時枝秋は「お姉さん、見てもいいですか?」と尋ねた。
藤原千華は執事に渡すのを止め、代わりに時枝秋に渡して言った。「そうね、あなたも医術に詳しいって聞いたわ。見てみて」
時枝秋も医術を心得ているという話を聞いて、瀬尾先生は軽蔑するように笑った。
芸能界のタレントの設定も大胆になったものだ。歌って演じるという自分たちの領分に満足せず、医術まで語るとは。

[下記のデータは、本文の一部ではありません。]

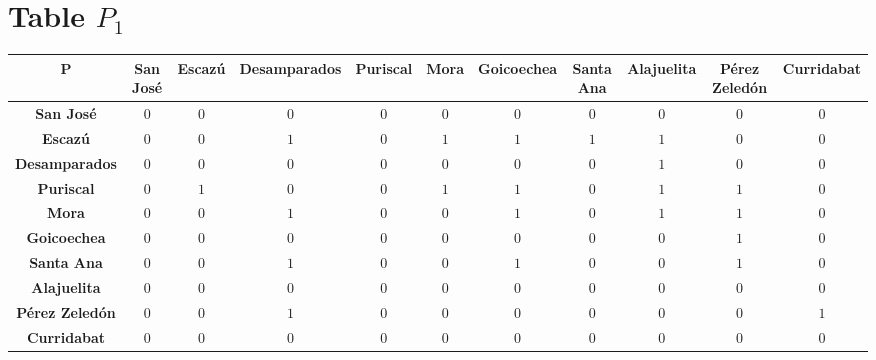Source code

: \documentclass{article}
\begin{document}
\section{Table $P_{1}$}
\begin{center}
    \begin{tabular}{|c||c|c|c|c|c|c|c|c|c|c|}
        \hline
        \textbf{P} & \textbf{San José} & \textbf{Escazú} & \textbf{Desamparados} & \textbf{Puriscal} & \textbf{Mora} & \textbf{Goicoechea} & \textbf{Santa Ana} & \textbf{Alajuelita} & \textbf{Pérez Zeledón} & \textbf{Curridabat} \\
        \hline
        \hline
        \textbf{San José}& 0 & 0 & 0 & 0 & 0 & 0 & 0 & 0 & 0 & 0 \\
        \hline
        \textbf{Escazú}& 0 & 0 & \cellcolor[HTML]{D74894}$1$ & 0 & \cellcolor[HTML]{D74894}$1$ & \cellcolor[HTML]{D74894}$1$ & \cellcolor[HTML]{D74894}$1$ & \cellcolor[HTML]{D74894}$1$ & 0 & 0 \\
        \hline
        \textbf{Desamparados}& 0 & 0 & 0 & 0 & 0 & 0 & 0 & \cellcolor[HTML]{D74894}$1$ & 0 & 0 \\
        \hline
        \textbf{Puriscal}& 0 & \cellcolor[HTML]{D74894}$1$ & 0 & 0 & \cellcolor[HTML]{D74894}$1$ & \cellcolor[HTML]{D74894}$1$ & 0 & \cellcolor[HTML]{D74894}$1$ & \cellcolor[HTML]{D74894}$1$ & 0 \\
        \hline
        \textbf{Mora}& 0 & 0 & \cellcolor[HTML]{D74894}$1$ & 0 & 0 & \cellcolor[HTML]{D74894}$1$ & 0 & \cellcolor[HTML]{D74894}$1$ & \cellcolor[HTML]{D74894}$1$ & 0 \\
        \hline
        \textbf{Goicoechea}& 0 & 0 & 0 & 0 & 0 & 0 & 0 & 0 & \cellcolor[HTML]{D74894}$1$ & 0 \\
        \hline
        \textbf{Santa Ana}& 0 & 0 & \cellcolor[HTML]{D74894}$1$ & 0 & 0 & \cellcolor[HTML]{D74894}$1$ & 0 & 0 & \cellcolor[HTML]{D74894}$1$ & 0 \\
        \hline
        \textbf{Alajuelita}& 0 & 0 & 0 & 0 & 0 & 0 & 0 & 0 & 0 & 0 \\
        \hline
        \textbf{Pérez Zeledón}& 0 & 0 & \cellcolor[HTML]{D74894}$1$ & 0 & 0 & 0 & 0 & 0 & 0 & \cellcolor[HTML]{D74894}$1$ \\
        \hline
        \textbf{Curridabat}& 0 & 0 & 0 & 0 & 0 & 0 & 0 & 0 & 0 & 0 \\
        \hline
    \end{tabular}
\end{center}
\end{document}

時枝秋にはどうせ何も分からないだろうと思ったが、藤原修が傍にいて、その視線が常に時枝秋に注がれていたため、瀬尾先生も余計なことは言えなかった。
時枝秋は一目見て状況を理解し、言った。「瀬尾先生、この処方箋は飲んでも害はありませんが、おばあさまはご高齢で新陳代謝も遅いですから、これらの薬を代謝するのも体力を使います。飲まない方がいいのではないでしょうか」
瀬尾先生は先ほどまで何も言えなかったが、今や時枝秋に面と向かって批判されては、医者としての尊厳が保てない。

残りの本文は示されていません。